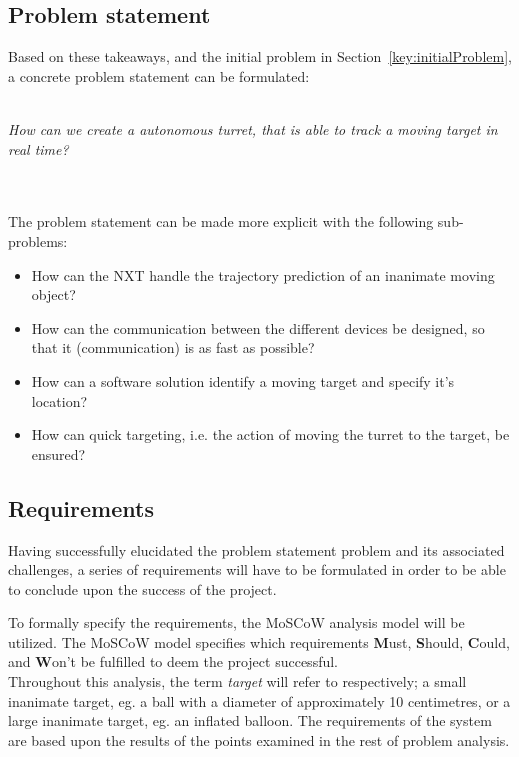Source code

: \subsection{Problem statement}
Based on these takeaways, and the initial problem in Section~\ref{key:initialProblem}, a concrete problem statement can be formulated:\\~\\
\begin{center}

	\textit{\large{How can we create a autonomous turret, that is able to track a moving target in real time?}}
\end{center}~\\~\\

The problem statement can be made more explicit with the following sub-problems:
\begin{center}
	\begin{itemize}
		\item How can the NXT handle the trajectory prediction of an inanimate moving object?
		\item How can the communication between the different devices be designed, so that it (communication) is as fast as possible?
		\item How can a software solution identify a moving target and specify it's location?
		\item How can quick targeting, i.e. the action of moving the turret to the target, be ensured?
	\end{itemize}
\end{center}


\subsection{Requirements}\label{subsec:requirements}
Having successfully elucidated the problem statement problem and its associated challenges, a series  of requirements will have to be formulated in order to be able to conclude upon the success of the project.

To formally specify the requirements, the MoSCoW analysis model will be utilized.
The MoSCoW model specifies which requirements \textbf{M}ust, \textbf{S}hould, \textbf{C}ould, and \textbf{W}on't be fulfilled to deem the project successful.\\

Throughout this analysis, the term \textit{target} will refer to respectively; a small inanimate target, eg{.} a ball with a diameter of approximately 10 centimetres, or a large inanimate target, eg{.} an inflated balloon.
The requirements of the system are based upon the results of the points examined in the rest of problem analysis.

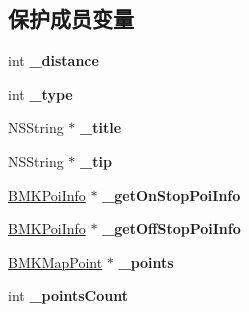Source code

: \subsection*{保护成员变量}
\begin{DoxyCompactItemize}
\item 
\hypertarget{interface_b_m_k_line_a2e7a14672b675d089fd2901295d25673}{int {\bfseries \-\_\-distance}}\label{interface_b_m_k_line_a2e7a14672b675d089fd2901295d25673}

\item 
\hypertarget{interface_b_m_k_line_a5fcb42fec4bf8715049776029312757c}{int {\bfseries \-\_\-type}}\label{interface_b_m_k_line_a5fcb42fec4bf8715049776029312757c}

\item 
\hypertarget{interface_b_m_k_line_ae029128ffc699ec5b89103a80343cc6c}{N\-S\-String $\ast$ {\bfseries \-\_\-title}}\label{interface_b_m_k_line_ae029128ffc699ec5b89103a80343cc6c}

\item 
\hypertarget{interface_b_m_k_line_ac24f2b082099c8b2cf6d8f4de06047dc}{N\-S\-String $\ast$ {\bfseries \-\_\-tip}}\label{interface_b_m_k_line_ac24f2b082099c8b2cf6d8f4de06047dc}

\item 
\hypertarget{interface_b_m_k_line_a50f2f33f1f170718e3e1e421c83b47cb}{\hyperlink{interface_b_m_k_poi_info}{B\-M\-K\-Poi\-Info} $\ast$ {\bfseries \-\_\-get\-On\-Stop\-Poi\-Info}}\label{interface_b_m_k_line_a50f2f33f1f170718e3e1e421c83b47cb}

\item 
\hypertarget{interface_b_m_k_line_a284c8a3e2d460bb47f53990b2f98fac4}{\hyperlink{interface_b_m_k_poi_info}{B\-M\-K\-Poi\-Info} $\ast$ {\bfseries \-\_\-get\-Off\-Stop\-Poi\-Info}}\label{interface_b_m_k_line_a284c8a3e2d460bb47f53990b2f98fac4}

\item 
\hypertarget{interface_b_m_k_line_a238759e096aa6b7fd31fb800a5baae7e}{\hyperlink{struct_b_m_k_map_point}{B\-M\-K\-Map\-Point} $\ast$ {\bfseries \-\_\-points}}\label{interface_b_m_k_line_a238759e096aa6b7fd31fb800a5baae7e}

\item 
\hypertarget{interface_b_m_k_line_ae85eada76152eedd34b6fb55f81bc21a}{int {\bfseries \-\_\-points\-Count}}\label{interface_b_m_k_line_ae85eada76152eedd34b6fb55f81bc21a}

\end{DoxyCompactItemize}
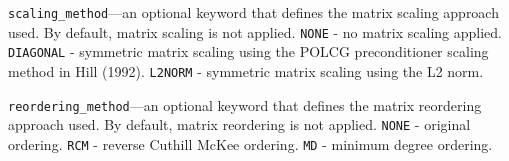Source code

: \begin{description}
\item \texttt{scaling\_method}---an optional keyword that defines the matrix scaling approach used. By default, matrix scaling is not applied.  \texttt{NONE} - no matrix scaling applied.  \texttt{DIAGONAL} - symmetric matrix scaling using the POLCG preconditioner scaling method in Hill (1992).  \texttt{L2NORM} - symmetric matrix scaling using the L2 norm.

\item \texttt{reordering\_method}---an optional keyword that defines the matrix reordering approach used. By default, matrix reordering is not applied.  \texttt{NONE} - original ordering.  \texttt{RCM} - reverse Cuthill McKee ordering.  \texttt{MD} - minimum degree ordering.

\end{description}

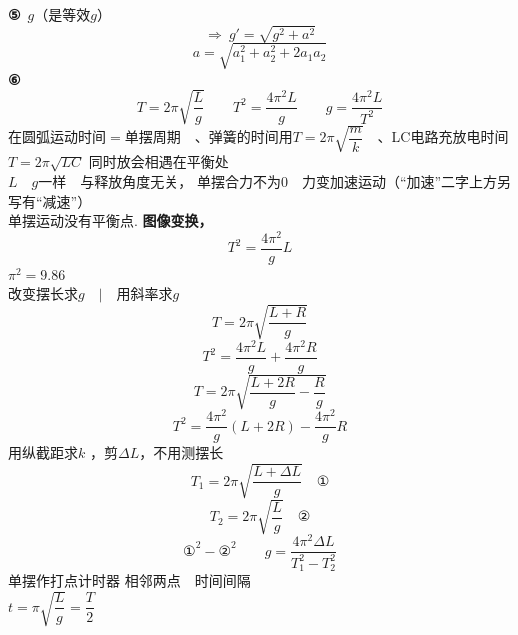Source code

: \textbf{⑤}\ $g$（是等效$g$）
\[
\Rightarrow\ g'=\sqrt{g^2+a^2}
\]
\[
a=\sqrt{a_1^2+a_2^2+2a_1a_2}
\] %
\textbf{⑥}
\[
T=2\pi\sqrt{\dfrac{L}{g}}\qquad T^2=\dfrac{4\pi^2L}{g}\qquad \boxed{g=\dfrac{4\pi^2L}{T^2}}
\]
在圆弧运动时间$=$单摆周期　、弹簧的时间用$T=2\pi\sqrt{\dfrac{m}{k}}$　、LC电路充放电时间$T=2\pi\sqrt{LC}$
同时放会相遇在平衡处\\
$L$　$g$一样　与释放角度无关，
单摆合力不为$0$　力变加速运动（“加速”二字上方另写有“减速”）\\
单摆运动没有平衡点.
\textbf{图像变换，}
\[
T^2=\dfrac{4\pi^2}{g}L
\]
$\pi^2=9.86$\\
改变摆长求$g$　$\big|$　用斜率求$g$
\[
T=2\pi\sqrt{\dfrac{L+R}{g}}
\]
\[
T^2=\dfrac{4\pi^2L}{g}+\dfrac{4\pi^2R}{g}
\]
\[
T=2\pi\sqrt{\dfrac{L+2R}{g}-\dfrac{R}{g}}
\]
\[
T^2=\dfrac{4\pi^2}{g}(L+2R)-\dfrac{4\pi^2}{g}R
\]
用纵截距求$k$ %
，剪$\Delta L$，不用测摆长
\[
T_1=2\pi\sqrt{\dfrac{L+\Delta L}{g}}\quad\text{①}
\]
\[
T_2=2\pi\sqrt{\dfrac{L}{g}}\quad\text{②}
\]
\[
\text{①}^2-\text{②}^2\qquad g=\dfrac{4\pi^2\Delta L}{T_1^2-T_2^2}
\]
单摆作打点计时器
相邻两点　时间间隔\\
$t=\pi\sqrt{\dfrac{L}{g}}=\dfrac{T}{2}$
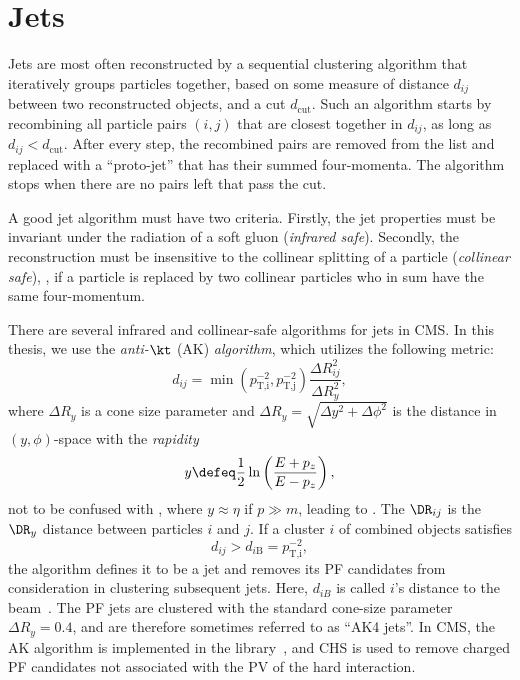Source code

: \section{Jets}\label{sec:jets}


Jets are most often reconstructed by a sequential clustering algorithm that iteratively groups particles together, based on some measure of distance $d_{ij}$ between two reconstructed objects, and a cut $d_\text{cut}$.
Such an algorithm starts by recombining all particle pairs $(i,j)$ that are closest together in $d_{ij}$, as long as $d_{ij}<d_\text{cut}$. After every step, the recombined pairs are removed from the list and replaced with a ``proto-jet'' that has their summed four-momenta. The algorithm stops when there are no pairs left that pass the cut.

A good jet algorithm must have two criteria.
Firstly, the jet properties must be invariant under the radiation of a soft gluon (\emph{infrared safe}).
Secondly, the reconstruction must be insensitive to the collinear splitting of a particle (\emph{collinear safe}), \ie, if a particle is replaced by two collinear particles who in sum have the same four-momentum.

There are several infrared and collinear-safe algorithms for jets in CMS.
In this thesis, we use the \emph{anti-$\kt$} (AK) \emph{algorithm}, which utilizes the following metric:
\begin{equation} \label{eq:antikT}
  d_{ij} = \min\left(p_\text{T,i}^{-2},p_\text{T,j}^{-2}\right)\frac{\Delta R^2_{ij}}{\Delta R_y^2},
\end{equation}
where $\Delta R_y$ is a cone size parameter and $\Delta R_y=\sqrt{\Delta y^2+\Delta\phi^2}$ is the distance in $(y,\phi)$-space with the \emph{rapidity}
\begin{equation} \label{eq:rapidity}
  y \defeq \frac{1}{2}\ln\left(\frac{E+p_z}{E-p_z}\right),
\end{equation}
not to be confused with , where $y\approx\eta$ if $p\gg m$, leading to . The $\DR_{ij}$ is the $\DR_y$ distance between particles $i$ and $j$. 
If a cluster $i$ of combined objects satisfies
\begin{equation} \label{eq:antikT_cut}
  d_{ij} > d_{i\text{B}} = p_\text{T,i}^{-2},
\end{equation}
the algorithm defines it to be a jet and removes its PF candidates from consideration in clustering subsequent jets. Here, $d_{iB}$ is called $i$'s distance to the beam~\cite{PF2017,antikT}.
The PF jets are clustered with the standard cone-size parameter \mbox{$\Delta R_y=0.4$}, and are therefore sometimes referred to as ``AK4 jets''.
In CMS, the AK algorithm is implemented in the \FASTJET library~\cite{fastjet1,fastjet2}, and CHS is used to remove charged PF candidates not associated with the PV of the hard interaction.

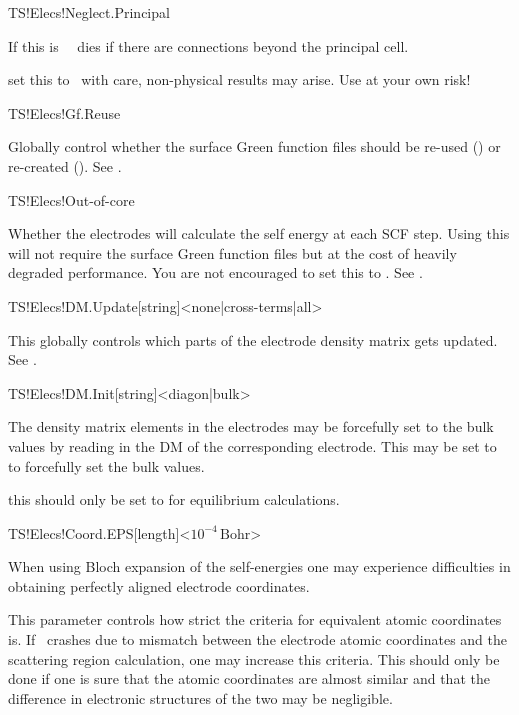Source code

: \begin{fdflogicalF}{TS!Elecs!Neglect.Principal}
  
  If this is \fdffalse\ \tsiesta\ dies if there are connections beyond
  the principal cell.

  \note set this to \fdftrue\ with care, non-physical results may
  arise. Use at your own risk!

\end{fdflogicalF}  

\begin{fdflogicalT}{TS!Elecs!Gf.Reuse}
  
  Globally control whether the surface Green function files should
  be re-used (\fdftrue) or re-created (\fdffalse).
  See .
  
\end{fdflogicalT}

\begin{fdflogicalT}{TS!Elecs!Out-of-core}

  Whether the electrodes will calculate the self energy at each SCF
  step. Using this will not require the surface Green function files
  but at the cost of heavily degraded performance.
  You are not encouraged to set this to \fdffalse.
  See .
  
\end{fdflogicalT}

\begin{fdfentry}{TS!Elecs!DM.Update}[string]<none|cross-terms|all>

  This globally controls which parts of the electrode density matrix
  gets updated. 
  See .
  
\end{fdfentry}

\begin{fdfentry}{TS!Elecs!DM.Init}[string]<diagon|bulk>

  The density matrix elements in the electrodes may be forcefully set
  to the bulk values by reading in the DM of the corresponding
  electrode. This may be set to  to forcefully set the bulk
  values.

  \note this should only be set to  for equilibrium
  calculations. 
  
\end{fdfentry}

\begin{fdfentry}{TS!Elecs!Coord.EPS}[length]<$10^{-4}\,\mathrm{Bohr}$>

  When using Bloch expansion of the self-energies one may experience
  difficulties in obtaining perfectly aligned electrode coordinates.

  This parameter controls how strict the criteria for equivalent
  atomic coordinates is. If \tsiesta\ crashes due to mismatch between
  the electrode atomic coordinates and the scattering region
  calculation, one may increase this criteria. This should only be
  done if one is sure that the atomic coordinates are almost similar
  and that the difference in electronic structures of the two may be
  negligible.
  
\end{fdfentry}


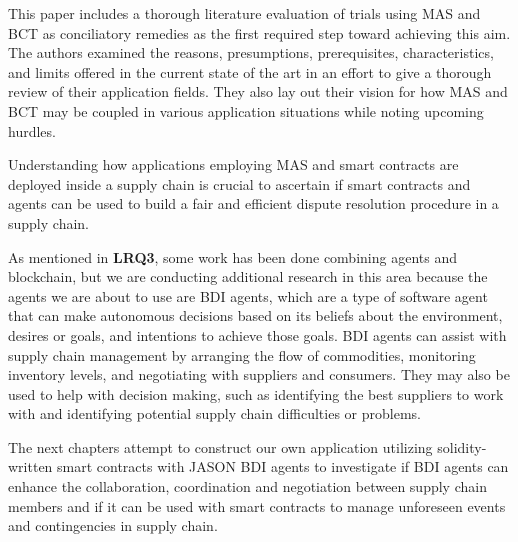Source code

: \begin{itemize}[label={}]
\vspace{.5cm}

This paper\cite{literature} includes a thorough literature evaluation of trials using \ac{MAS} and \ac{BCT} as conciliatory remedies as the first required step toward achieving this aim. The authors examined the reasons, presumptions, prerequisites, characteristics, and limits offered in the current state of the art in an effort to give a thorough review of their application fields. They also lay out their vision for how \ac{MAS} and \ac{BCT} may be coupled in various application situations while noting upcoming hurdles.
\end{itemize}

Understanding how applications employing \ac{MAS} and smart contracts are deployed inside a supply chain is crucial to ascertain if smart contracts and agents can be used to build a fair and efficient dispute resolution procedure in a supply chain. 

\vspace{.5cm}

As mentioned in \textbf{LRQ3}, some work has been done combining agents and blockchain, but we are conducting additional research in this area because the agents we are about to use are \ac{BDI} agents, which are a type of software agent that can make autonomous decisions based on its beliefs about the environment, desires or goals, and intentions to achieve those goals. \ac{BDI} agents can assist with supply chain management by arranging the flow of commodities, monitoring inventory levels, and negotiating with suppliers and consumers. They may also be used to help with decision making, such as identifying the best suppliers to work with and identifying potential supply chain difficulties or problems.

\vspace{.5cm}

The next chapters attempt to construct our own application utilizing solidity-written smart contracts with JASON BDI agents to investigate if \ac{BDI} agents can enhance the collaboration, coordination and negotiation between supply chain members and if it can be used with smart contracts to manage unforeseen events and contingencies in supply chain.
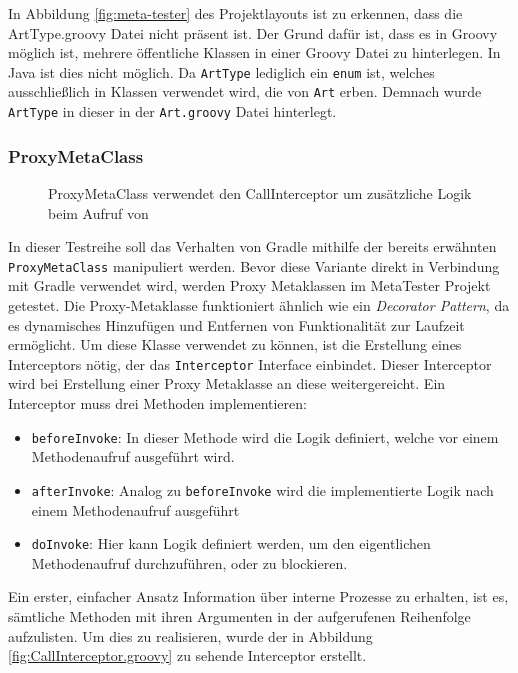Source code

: In Abbildung \ref{fig:meta-tester} des Projektlayouts ist zu erkennen, dass die ArtType.groovy Datei nicht präsent ist. 
Der Grund dafür ist, dass es in Groovy möglich ist, mehrere öffentliche Klassen in einer Groovy Datei zu hinterlegen. 
In Java ist dies nicht möglich. 
Da \texttt{ArtType} lediglich ein \texttt{enum} ist, welches ausschließlich in Klassen verwendet wird, die von \texttt{Art} erben.
Demnach wurde \texttt{ArtType} in dieser in der \texttt{Art.groovy} Datei hinterlegt.


\subsubsection{ProxyMetaClass}


\begin{figure}[hbt!]
	\centering
	
	\caption{ProxyMetaClass verwendet den CallInterceptor um zusätzliche Logik beim Aufruf von }
	\label{fig:meta-proxy}
\end{figure}


In dieser Testreihe soll das Verhalten von Gradle mithilfe der bereits erwähnten \texttt{ProxyMetaClass} manipuliert werden.
Bevor diese Variante direkt in Verbindung mit Gradle verwendet wird, werden Proxy Metaklassen im MetaTester Projekt getestet. 
Die Proxy-Metaklasse funktioniert ähnlich wie ein \textit{Decorator Pattern}, da es dynamisches Hinzufügen und Entfernen von Funktionalität zur Laufzeit ermöglicht.
Um diese Klasse verwendet zu können, ist die Erstellung eines Interceptors nötig, der das \texttt{Interceptor} Interface einbindet. 
Dieser Interceptor wird bei Erstellung einer Proxy Metaklasse an diese weitergereicht. 
Ein Interceptor muss drei Methoden implementieren:

\begin{itemize}
	\item \texttt{beforeInvoke}:
	In dieser Methode wird die Logik definiert, welche vor einem Methodenaufruf ausgeführt wird.
	\item \texttt{afterInvoke}:
	Analog zu \texttt{beforeInvoke} wird die implementierte Logik nach einem Methodenaufruf ausgeführt
	\item \texttt{doInvoke}:
	Hier kann Logik definiert werden, um den eigentlichen Methodenaufruf durchzuführen, oder zu blockieren.
\end{itemize}

Ein erster, einfacher Ansatz Information über interne Prozesse zu erhalten, ist es, sämtliche Methoden mit ihren Argumenten in der aufgerufenen Reihenfolge aufzulisten. 
Um dies zu realisieren, wurde der in Abbildung \ref{fig:CallInterceptor.groovy} zu sehende Interceptor erstellt.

********

What lines in the entries above include the string "tsiesta"? Return each one.

  If this is \fdffalse\ \tsiesta\ dies if there are connections beyond
  atomic coordinates is. If \tsiesta\ crashes due to mismatch between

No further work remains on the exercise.